5. Bölüm

5.2K 222 7
                                    

Aşk Tadında Staj 5. Bölüm

Doruk hızla sert yumruğumu vurduğum gözünün altındaki yavaşça morarmaya başlayan bölgeye elini bastırdı. Sendeledi hafifçe beklemediğinden. O sırada bir çift renkli göz bize doğru hızla geliyordu. Başta kırgınca bakan gözler şimdi öfkeden kuduruyordu. Yaklaştığında onun kumral olduğunu gördüm. Hızla yumruğunu Doruk’a geçirdi. Doruk elini kaldırsa da kendisine vurmasını engelleyemiyordu. Hak etmişti şerefsiz. Nasıl derdi bunu bana ya? Resmen bana orospu muamelesi yapmıştı. Dedikleri kafamda yankılanıyordu. ‘Yarın gece odamda bekliyorum, 1402, Sibel’ Yarın gece odamda bekliyorum, 1402, Sibel’ Yarın gece odamda bekliyorum, 1402, Sibel’ Kahretsin seni, bari Sibel demeseydin! İnadına dedi, ben biliyorum. Madem ayıksın, nasıl unuttun ismimi? Allah’ım taktığım şeye bak. Çocuk bana kaltak dedi ya. Resmen orospu dedi bana. Sinirden yine ellerim titremeye başlamıştı. Yavaşça girdiğim şoktan çıkarken gördüğüm tek şey yumruklardı. Kumralın Doruk’un suratına geçirdiği yumruklar… Doruk’un kaşından akan pekmezi… Oh, canıma değsin! Üstüne şırıl sırıl akıttığım şarap gibi beyninden kan akıyordu. Allah’ım ne diyorum ben ya, cani gibi! Hızla kumralın kolunu tuttum.
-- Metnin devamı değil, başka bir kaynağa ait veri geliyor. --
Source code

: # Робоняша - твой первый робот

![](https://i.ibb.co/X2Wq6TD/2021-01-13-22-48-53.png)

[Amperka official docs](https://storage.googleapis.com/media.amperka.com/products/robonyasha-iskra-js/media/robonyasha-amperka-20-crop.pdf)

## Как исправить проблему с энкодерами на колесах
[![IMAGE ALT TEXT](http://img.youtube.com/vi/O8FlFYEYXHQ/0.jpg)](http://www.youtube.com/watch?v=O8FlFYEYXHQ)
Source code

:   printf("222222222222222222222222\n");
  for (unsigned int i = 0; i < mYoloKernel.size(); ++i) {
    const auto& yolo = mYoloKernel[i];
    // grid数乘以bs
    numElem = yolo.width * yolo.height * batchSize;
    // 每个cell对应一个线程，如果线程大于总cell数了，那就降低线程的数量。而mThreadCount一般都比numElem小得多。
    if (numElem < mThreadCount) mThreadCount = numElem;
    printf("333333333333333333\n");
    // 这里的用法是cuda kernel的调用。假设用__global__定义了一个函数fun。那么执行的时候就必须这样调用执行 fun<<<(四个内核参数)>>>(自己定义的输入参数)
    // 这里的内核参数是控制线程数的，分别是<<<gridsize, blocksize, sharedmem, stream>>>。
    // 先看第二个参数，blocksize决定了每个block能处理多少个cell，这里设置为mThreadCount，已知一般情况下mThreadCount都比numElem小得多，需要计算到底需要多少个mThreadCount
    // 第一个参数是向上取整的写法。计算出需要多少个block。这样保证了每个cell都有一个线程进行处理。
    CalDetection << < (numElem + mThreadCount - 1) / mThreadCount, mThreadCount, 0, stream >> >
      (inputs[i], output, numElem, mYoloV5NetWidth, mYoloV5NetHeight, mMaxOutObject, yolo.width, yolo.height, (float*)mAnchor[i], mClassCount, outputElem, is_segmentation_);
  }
“Bırak gitsin şerefsiz. Bu kadarı yeter.” Kumral şüpheyle bir bana bir de yerde kanlar içinde yatan Doruk’a baktı. “Lütfen.”

Tekme attı son kez hırsla. Sonra Doruk’u kolundan tuttuğu gibi dışarı sürükledi. Onları merak edecek halim yoktu. Yerdeki kanları sildim hızla. O sırada kumral geldi. Soran gözlerle ona baktığımı görünce sıkıntıyla nefesini dışarı verdi. “Odasına götürdüm onu.” Şüpheyle ona baktım. “Merak etme, vurmadım başka.”
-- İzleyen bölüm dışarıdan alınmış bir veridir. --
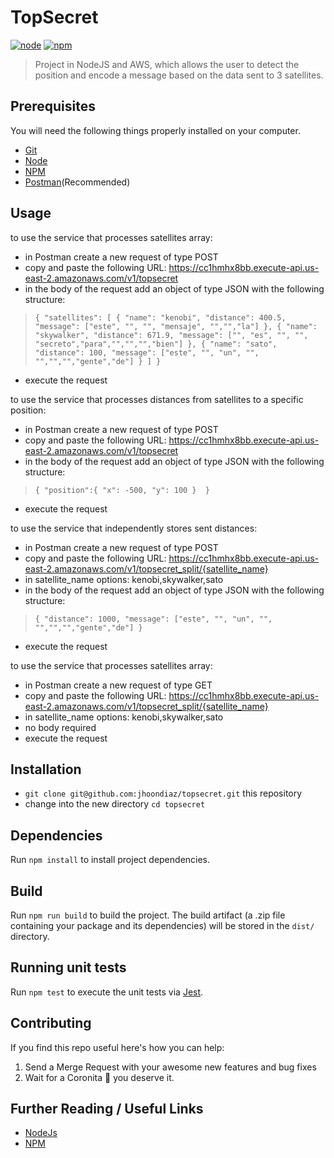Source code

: # TopSecret

[![node](https://img.shields.io/badge/node-v16.9.1-yellow.svg)](https://nodejs.org)
[![npm](https://img.shields.io/badge/npm-v8.1.0-red.svg)](https://www.npmjs.com/)

>Project in NodeJS and AWS, which allows the user to detect the position and encode a message based on the data sent to 3 satellites.


## Prerequisites

You will need the following things properly installed on your computer.

* [Git](http://git-scm.com/)
* [Node](https://nodejs.org)
* [NPM](hhttps://www.npmjs.com/)
* [Postman](https://www.postman.com/downloads/)(Recommended)

## Usage

to use the service that processes satellites array:
  * in Postman create a new request of type POST
  * copy and paste the following URL: https://cc1hmhx8bb.execute-api.us-east-2.amazonaws.com/v1/topsecret
  * in the body of the request add an object of type JSON with the following structure: 
  >`{
    "satellites": [
        {
            "name": "kenobi",
            "distance": 400.5,
            "message": ["este", "", "", "mensaje", "","","la"]
        },
        {
            "name": "skywalker",
            "distance": 671.9,
            "message": ["", "es", "", "", "secreto","para","","","","bien"]
        },
        {
            "name": "sato",
            "distance": 100,
            "message": ["este", "", "un", "", "","","","gente","de"]
        }
    ]
}`
  * execute the request

to use the service that processes distances from satellites to a specific position:
  * in Postman create a new request of type POST
  * copy and paste the following URL: https://cc1hmhx8bb.execute-api.us-east-2.amazonaws.com/v1/topsecret
  * in the body of the request add an object of type JSON with the following structure: 
  >`{
    "position":{
        "x": -500,
        "y": 100
    } 
}`
  * execute the request


to use the service that independently stores sent distances:
  * in Postman create a new request of type POST
  * copy and paste the following URL: https://cc1hmhx8bb.execute-api.us-east-2.amazonaws.com/v1/topsecret_split/{satellite_name}
  * in satellite_name options: kenobi,skywalker,sato
  * in the body of the request add an object of type JSON with the following structure: 
  >`{
    "distance": 1000,
    "message": ["este", "", "un", "", "","","","gente","de"]
}`
  * execute the request


to use the service that processes satellites array:
  * in Postman create a new request of type GET
  * copy and paste the following URL: https://cc1hmhx8bb.execute-api.us-east-2.amazonaws.com/v1/topsecret_split/{satellite_name}
  * in satellite_name options: kenobi,skywalker,sato
  * no body required
  * execute the request

## Installation

* `git clone git@github.com:jhoondiaz/topsecret.git` this repository
* change into the new directory `cd topsecret`

## Dependencies

Run `npm install` to install project dependencies.

## Build

Run `npm run build` to build the project. The build artifact (a .zip file containing your package and its dependencies) will be stored in the `dist/` directory.

## Running unit tests

Run `npm test` to execute the unit tests via [Jest](https://jestjs.io/).

## Contributing

If you find this repo useful here's how you can help:

1. Send a Merge Request with your awesome new features and bug fixes
2. Wait for a Coronita :beer: you deserve it.

## Further Reading / Useful Links

* [NodeJs](https://nodejs.org/en/about/)
* [NPM](https://www.npmjs.com/)
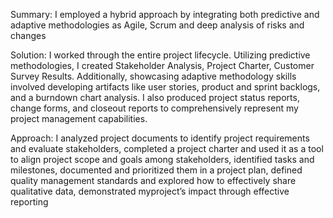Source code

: Summary: 
I employed a hybrid approach by integrating both predictive and adaptive methodologies as Agile, Scrum and deep analysis of risks and changes

Solution: 
I worked through the entire project lifecycle. Utilizing predictive methodologies, I created Stakeholder Analysis, Project Charter, Customer Survey Results. Additionally, showcasing adaptive methodology skills involved developing artifacts like user stories, product and sprint backlogs, and a burndown chart analysis. I also produced project status reports, change forms, and closeout reports to comprehensively represent my project management capabilities. 

Approach: 
I analyzed project documents to identify project requirements and evaluate stakeholders, completed a project charter and used it as a tool to align project scope and goals among stakeholders, identified tasks and milestones, documented and prioritized them in a project plan, defined quality management standards and explored how to effectively share qualitative data, demonstrated myproject’s impact through effective reporting  

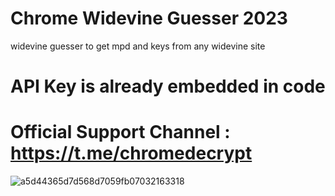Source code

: # Chrome Widevine Guesser 2023
 widevine guesser to get mpd and keys from any widevine site
# API Key is already embedded in code
# Official Support Channel : https://t.me/chromedecrypt                                                                                                               
![a5d44365d7d568d7059fb07032163318](https://github.com/widevineleak/Chrome-Widevine-Guesser-2023/assets/107879710/f8594ea2-7525-4a60-858d-4a90401738b8)

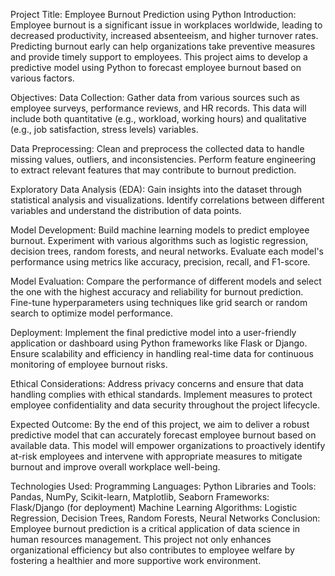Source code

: 

Project Title: Employee Burnout Prediction using Python
Introduction:
Employee burnout is a significant issue in workplaces worldwide, leading to decreased productivity, increased absenteeism, and higher turnover rates. Predicting burnout early can help organizations take preventive measures and provide timely support to employees. This project aims to develop a predictive model using Python to forecast employee burnout based on various factors.

Objectives:
Data Collection: Gather data from various sources such as employee surveys, performance reviews, and HR records. This data will include both quantitative (e.g., workload, working hours) and qualitative (e.g., job satisfaction, stress levels) variables.

Data Preprocessing: Clean and preprocess the collected data to handle missing values, outliers, and inconsistencies. Perform feature engineering to extract relevant features that may contribute to burnout prediction.

Exploratory Data Analysis (EDA): Gain insights into the dataset through statistical analysis and visualizations. Identify correlations between different variables and understand the distribution of data points.

Model Development: Build machine learning models to predict employee burnout. Experiment with various algorithms such as logistic regression, decision trees, random forests, and neural networks. Evaluate each model's performance using metrics like accuracy, precision, recall, and F1-score.

Model Evaluation: Compare the performance of different models and select the one with the highest accuracy and reliability for burnout prediction. Fine-tune hyperparameters using techniques like grid search or random search to optimize model performance.

Deployment: Implement the final predictive model into a user-friendly application or dashboard using Python frameworks like Flask or Django. Ensure scalability and efficiency in handling real-time data for continuous monitoring of employee burnout risks.

Ethical Considerations: Address privacy concerns and ensure that data handling complies with ethical standards. Implement measures to protect employee confidentiality and data security throughout the project lifecycle.

Expected Outcome:
By the end of this project, we aim to deliver a robust predictive model that can accurately forecast employee burnout based on available data. This model will empower organizations to proactively identify at-risk employees and intervene with appropriate measures to mitigate burnout and improve overall workplace well-being.

Technologies Used:
Programming Languages: Python
Libraries and Tools: Pandas, NumPy, Scikit-learn, Matplotlib, Seaborn
Frameworks: Flask/Django (for deployment)
Machine Learning Algorithms: Logistic Regression, Decision Trees, Random Forests, Neural Networks
Conclusion:
Employee burnout prediction is a critical application of data science in human resources management. This project not only enhances organizational efficiency but also contributes to employee welfare by fostering a healthier and more supportive work environment.

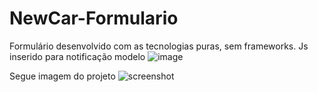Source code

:# NewCar-Formulario

Formulário desenvolvido com as tecnologias puras, sem frameworks.
Js inserido para notificação modelo
![image](https://github.com/MiqueiasBrandaoDev/NewCar-Formulario/assets/146373700/b20d230d-39f8-4898-8288-10680a2eaba1)


Segue imagem do projeto
![screenshot](https://github.com/MiqueiasBrandaoDev/NewCar-Formulario/assets/146373700/b9db721d-783a-473a-9642-52e6acd6c2f2)
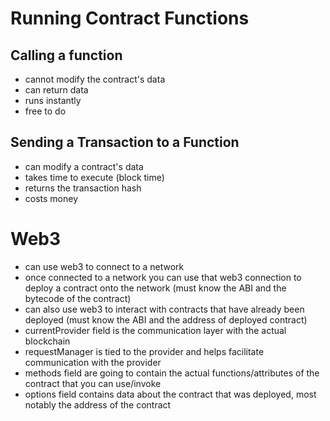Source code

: # Running Contract Functions

## Calling a function
- cannot modify the contract's data
- can return data
- runs instantly
- free to do

## Sending a Transaction to a Function
- can modify a contract's data
- takes time to execute (block time)
- returns the transaction hash
- costs money

# Web3
- can use web3 to connect to a network
- once connected to a network you can use that web3 connection to deploy a contract onto the network (must know the ABI and the bytecode of the contract)
- can also use web3 to interact with contracts that have already been deployed (must know the ABI and the address of deployed contract)
- currentProvider field is the communication layer with the actual blockchain
- requestManager is tied to the provider and helps facilitate communication with the provider
- methods field are going to contain the actual functions/attributes of the contract that you can use/invoke
- options field contains data about the contract that was deployed, most notably the address of the contract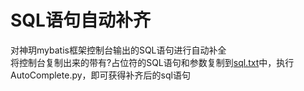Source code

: # SQL语句自动补齐
对神玥mybatis框架控制台输出的SQL语句进行自动补全 <br>
将控制台复制出来的带有?占位符的SQL语句和参数复制到[sql.txt](sql.txt)中，执行AutoComplete.py，即可获得补齐后的sql语句
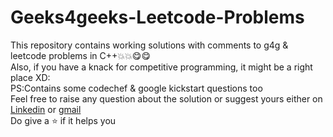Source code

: # Geeks4geeks-Leetcode-Problems
This repository contains working solutions with comments to g4g &amp; leetcode problems in C++💥💥😋😋 \
Also, if you have a knack for competitive programming, it might be a right place XD:\
PS:Contains some codechef & google kickstart  questions too\
Feel free to raise any question about the solution or suggest yours either on [Linkedin](https://www.linkedin.com/in/disha-khattri) or [gmail](khattridisha14@gmail.com)\
Do give a ⭐️ if it helps you
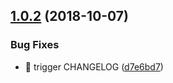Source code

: ## [1.0.2](https://github.com/dwmaj/generator-bootstrap/compare/v1.0.1...v1.0.2) (2018-10-07)


### Bug Fixes

* :green_heart: trigger CHANGELOG ([d7e6bd7](https://github.com/dwmaj/generator-bootstrap/commit/d7e6bd7))
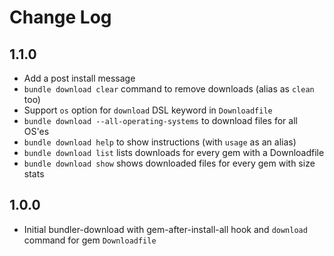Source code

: # Change Log

## 1.1.0

- Add a post install message
- `bundle download clear` command to remove downloads (alias as `clean` too)
- Support `os` option for `download` DSL keyword in `Downloadfile`
- `bundle download --all-operating-systems` to download files for all OS'es
- `bundle download help` to show instructions (with `usage` as an alias)
- `bundle download list` lists downloads for every gem with a Downloadfile
- `bundle download show` shows downloaded files for every gem with size stats

## 1.0.0

- Initial bundler-download with gem-after-install-all hook and `download` command for gem `Downloadfile`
Sırıttım istemeden. O da gülümsedi bana. “Çok yoruldum bugün.”

“Belli, belli.”

Kaşlarım çattım. “Senin yüzünden tüm gün çalıştım, ayrıca bir saat fazladan yaptım, ayrıca bu salakla uğraştım. Şimdi yorulmadığımı mı iddia ediyorsun kumral bey?”

Kahretsin, kumral bey ne lan? İçimden kendime saydırırken kumral dudaklarını birbirine bastırıyordu gülmemek için. Onun bu haline kahkaha attım. Bugün ne kadar yorulsam da bayağı kahkaha atmıştım. O da kendini tutamadan kahkahalar attı. “Kumral bey, ha? İsmimi bilmiyorsun yani?”

Kızardım, yani belki de morarmış bile olabilirdim. Ah, çok rezildim! “Ya… İşte… Ben…”

“Tamam, tamam zorlama.” Güldüm.

“Ya kusura bakma. Ne bileyim son günler o kadar yoğundu ki, ismini bir öğrenemedim.”

“Sorun değil,” dedi sıcacık gülümsemesiyle.

“Ah, belim çok ağrıyor!” dedim ona doğru yürürken.

“Gel bakalım,” dedi ve kolunu belime doladı. O böyle yapınca içimi hoş bir ürperti sardı. Ben de başımı omzuna yasladım. Beraber asansöre doğru yürüdük. Etraf bomboştu, asansörde ikimiz vardık. Gözlerimi kapattım ve kokusunu içime çektim. Parfümü ve kendi kokusu başımı döndürmüştü. Gözlerim kapalı olsa da karanlık değildi içerisi sanki. Kumralın gülümsemesi içeri aydınlatmıştı sanki. Başımı kaldırıp gözlerine baktım, gerçekten gülümsüyordu.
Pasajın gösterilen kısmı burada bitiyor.